Source material –
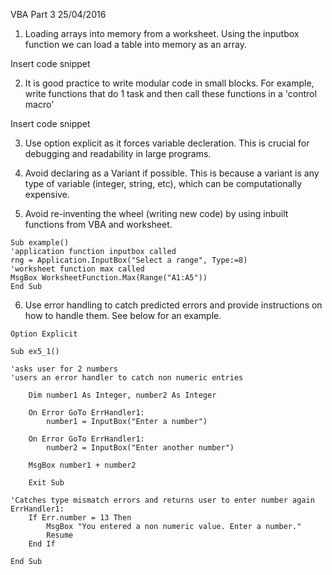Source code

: VBA Part 3 25/04/2016

1. Loading arrays into memory from a worksheet. Using the inputbox function we can load a table into memory as an array. 

Insert code snippet

2. It is good practice to write modular code in small blocks. For example, write functions that do 1 task and then call these functions in a 'control macro'

Insert code snippet

3. Use option explicit as it forces variable decleration. This is crucial for debugging and readability in large programs.

4. Avoid declaring as a Variant if possible. This is because a variant is any type of variable (integer, string, etc), which can be computationally expensive.

5. Avoid re-inventing the wheel (writing new code) by using inbuilt functions from VBA and worksheet.

```VB
Sub example()
'application function inputbox called
rng = Application.InputBox("Select a range", Type:=8)
'worksheet function max called
MsgBox WorksheetFunction.Max(Range("A1:A5"))
End Sub
```
6. Use error handling to catch predicted errors and provide instructions on how to handle them. See below for an example.

```VB
Option Explicit

Sub ex5_1()

'asks user for 2 numbers
'users an error handler to catch non numeric entries

    Dim number1 As Integer, number2 As Integer
        
    On Error GoTo ErrHandler1:
        number1 = InputBox("Enter a number")
    
    On Error GoTo ErrHandler1:
        number2 = InputBox("Enter another number")
    
    MsgBox number1 + number2
    
    Exit Sub
    
'Catches type mismatch errors and returns user to enter number again
ErrHandler1:
    If Err.number = 13 Then
        MsgBox "You entered a non numeric value. Enter a number."
        Resume
    End If
    
End Sub
```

Problem details – Using the listing above, say how many of its lines include "This", offering nothing besides the number.

Reply to the exercise – 2